(Stored data entries)

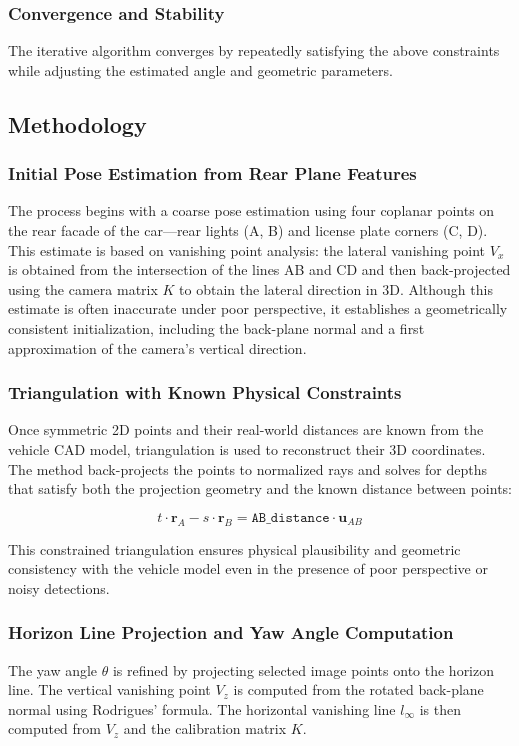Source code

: \subsubsection{Convergence and Stability}
The iterative algorithm converges by repeatedly satisfying the above constraints while adjusting the estimated angle and geometric parameters.

\subsection{Methodology}
\subsubsection{Initial Pose Estimation from Rear Plane Features}
The process begins with a coarse pose estimation using four coplanar points on the rear facade of the car—rear lights (A, B) and license plate corners (C, D). This estimate is based on vanishing point analysis: the lateral vanishing point $V_x$ is obtained from the intersection of the lines AB and CD and then back-projected using the camera matrix $K$ to obtain the lateral direction in 3D. Although this estimate is often inaccurate under poor perspective, it establishes a geometrically consistent initialization, including the back-plane normal and a first approximation of the camera’s vertical direction.

\subsubsection{Triangulation with Known Physical Constraints}
Once symmetric 2D points and their real-world distances are known from the vehicle CAD model, triangulation is used to reconstruct their 3D coordinates. The method back-projects the points to normalized rays and solves for depths that satisfy both the projection geometry and the known distance between points:

\begin{equation}
    t \cdot \mathbf{r}_A - s \cdot \mathbf{r}_B = \texttt{AB\_distance} \cdot \mathbf{u}_{AB}
\end{equation}

This constrained triangulation ensures physical plausibility and geometric consistency with the vehicle model even in the presence of poor perspective or noisy detections.

\subsubsection{Horizon Line Projection and Yaw Angle Computation}
The yaw angle $\theta$ is refined by projecting selected image points onto the horizon line. The vertical vanishing point $V_z$ is computed from the rotated back-plane normal using Rodrigues' formula. The horizontal vanishing line $l_\infty$ is then computed from $V_z$ and the calibration matrix $K$.

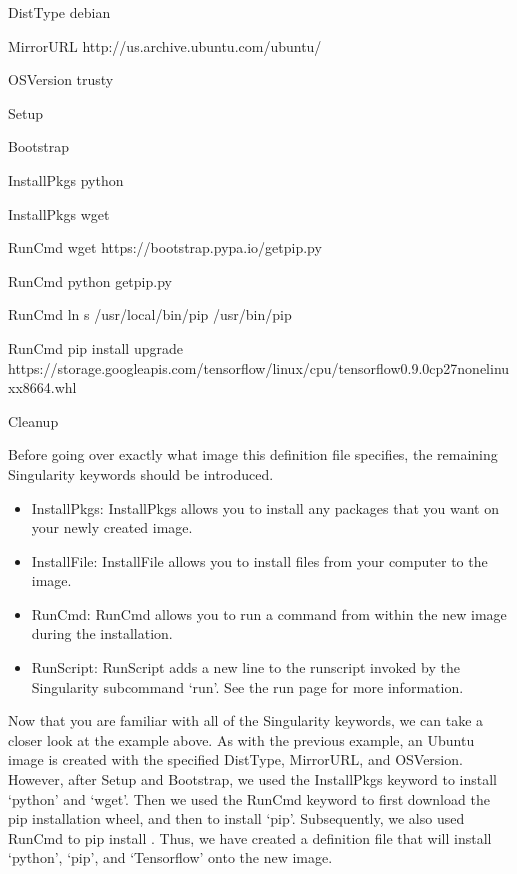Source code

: \documentclass[letterpaper,10pt,english]{sphinxmanual}
\begin{document}
%
\begin{sphinxVerbatim}[commandchars=\\\{\}]
DistType \PYGZdq{}debian\PYGZdq{}

MirrorURL \PYGZdq{}http://us.archive.ubuntu.com/ubuntu/\PYGZdq{}

OSVersion \PYGZdq{}trusty\PYGZdq{}


Setup

Bootstrap


InstallPkgs python

InstallPkgs wget

RunCmd wget https://bootstrap.pypa.io/get\PYGZhy{}pip.py

RunCmd python get\PYGZhy{}pip.py

RunCmd ln \PYGZhy{}s /usr/local/bin/pip /usr/bin/pip

RunCmd pip install \PYGZhy{}\PYGZhy{}upgrade https://storage.googleapis.com/tensorflow/linux/cpu/tensorflow\PYGZhy{}0.9.0\PYGZhy{}cp27\PYGZhy{}none\PYGZhy{}linux\PYGZus{}x86\PYGZus{}64.whl


Cleanup
\end{sphinxVerbatim}

Before going over exactly what image this definition file specifies, the remaining Singularity keywords should be introduced.
\begin{itemize}
\item {} 
InstallPkgs: InstallPkgs allows you to install any packages that you want on your newly created image.

\item {} 
InstallFile: InstallFile allows you to install files from your computer to the image.

\item {} 
RunCmd: RunCmd allows you to run a command from within the new image during the installation.

\item {} 
RunScript: RunScript adds a new line to the runscript invoked by the Singularity subcommand ‘run’. See the run page for more information.

\end{itemize}

Now that you are familiar with all of the Singularity keywords, we can take a closer look at the example above. As with the previous example, an Ubuntu image is created with the specified DistType,
MirrorURL, and OSVersion. However, after Setup and Bootstrap, we used the InstallPkgs keyword to install ‘python’ and ‘wget’. Then we used the RunCmd keyword to first download the pip installation wheel,
and then to install ‘pip’. Subsequently, we also used RunCmd to pip install . Thus, we have created a definition file that will install ‘python’, ‘pip’, and ‘Tensorflow’ onto the new image.
\end{document}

**Task brief:**
Write out every entry above exactly, minus the pictures.

**Solution below:**
Source code

: \subsubsection{Convergence and Stability}
The iterative algorithm converges by repeatedly satisfying the above constraints while adjusting the estimated angle and geometric parameters.

\subsection{Methodology}
\subsubsection{Initial Pose Estimation from Rear Plane Features}
The process begins with a coarse pose estimation using four coplanar points on the rear facade of the car—rear lights (A, B) and license plate corners (C, D). This estimate is based on vanishing point analysis: the lateral vanishing point $V_x$ is obtained from the intersection of the lines AB and CD and then back-projected using the camera matrix $K$ to obtain the lateral direction in 3D. Although this estimate is often inaccurate under poor perspective, it establishes a geometrically consistent initialization, including the back-plane normal and a first approximation of the camera’s vertical direction.

\subsubsection{Triangulation with Known Physical Constraints}
Once symmetric 2D points and their real-world distances are known from the vehicle CAD model, triangulation is used to reconstruct their 3D coordinates. The method back-projects the points to normalized rays and solves for depths that satisfy both the projection geometry and the known distance between points:

\begin{equation}
    t \cdot \mathbf{r}_A - s \cdot \mathbf{r}_B = \texttt{AB\_distance} \cdot \mathbf{u}_{AB}
\end{equation}

This constrained triangulation ensures physical plausibility and geometric consistency with the vehicle model even in the presence of poor perspective or noisy detections.

\subsubsection{Horizon Line Projection and Yaw Angle Computation}
The yaw angle $\theta$ is refined by projecting selected image points onto the horizon line. The vertical vanishing point $V_z$ is computed from the rotated back-plane normal using Rodrigues' formula. The horizontal vanishing line $l_\infty$ is then computed from $V_z$ and the calibration matrix $K$.

Source code

: \documentclass[letterpaper,10pt,english]{sphinxmanual}
\begin{document}
%
\begin{sphinxVerbatim}[commandchars=\\\{\}]
DistType \PYGZdq{}debian\PYGZdq{}

MirrorURL \PYGZdq{}http://us.archive.ubuntu.com/ubuntu/\PYGZdq{}

OSVersion \PYGZdq{}trusty\PYGZdq{}


Setup

Bootstrap


InstallPkgs python

InstallPkgs wget

RunCmd wget https://bootstrap.pypa.io/get\PYGZhy{}pip.py

RunCmd python get\PYGZhy{}pip.py

RunCmd ln \PYGZhy{}s /usr/local/bin/pip /usr/bin/pip

RunCmd pip install \PYGZhy{}\PYGZhy{}upgrade https://storage.googleapis.com/tensorflow/linux/cpu/tensorflow\PYGZhy{}0.9.0\PYGZhy{}cp27\PYGZhy{}none\PYGZhy{}linux\PYGZus{}x86\PYGZus{}64.whl


Cleanup
\end{sphinxVerbatim}

Before going over exactly what image this definition file specifies, the remaining Singularity keywords should be introduced.
\begin{itemize}
\item {} 
InstallPkgs: InstallPkgs allows you to install any packages that you want on your newly created image.

\item {} 
InstallFile: InstallFile allows you to install files from your computer to the image.

\item {} 
RunCmd: RunCmd allows you to run a command from within the new image during the installation.

\item {} 
RunScript: RunScript adds a new line to the runscript invoked by the Singularity subcommand ‘run’. See the run page for more information.

\end{itemize}

Now that you are familiar with all of the Singularity keywords, we can take a closer look at the example above. As with the previous example, an Ubuntu image is created with the specified DistType,
MirrorURL, and OSVersion. However, after Setup and Bootstrap, we used the InstallPkgs keyword to install ‘python’ and ‘wget’. Then we used the RunCmd keyword to first download the pip installation wheel,
and then to install ‘pip’. Subsequently, we also used RunCmd to pip install . Thus, we have created a definition file that will install ‘python’, ‘pip’, and ‘Tensorflow’ onto the new image.
\end{document}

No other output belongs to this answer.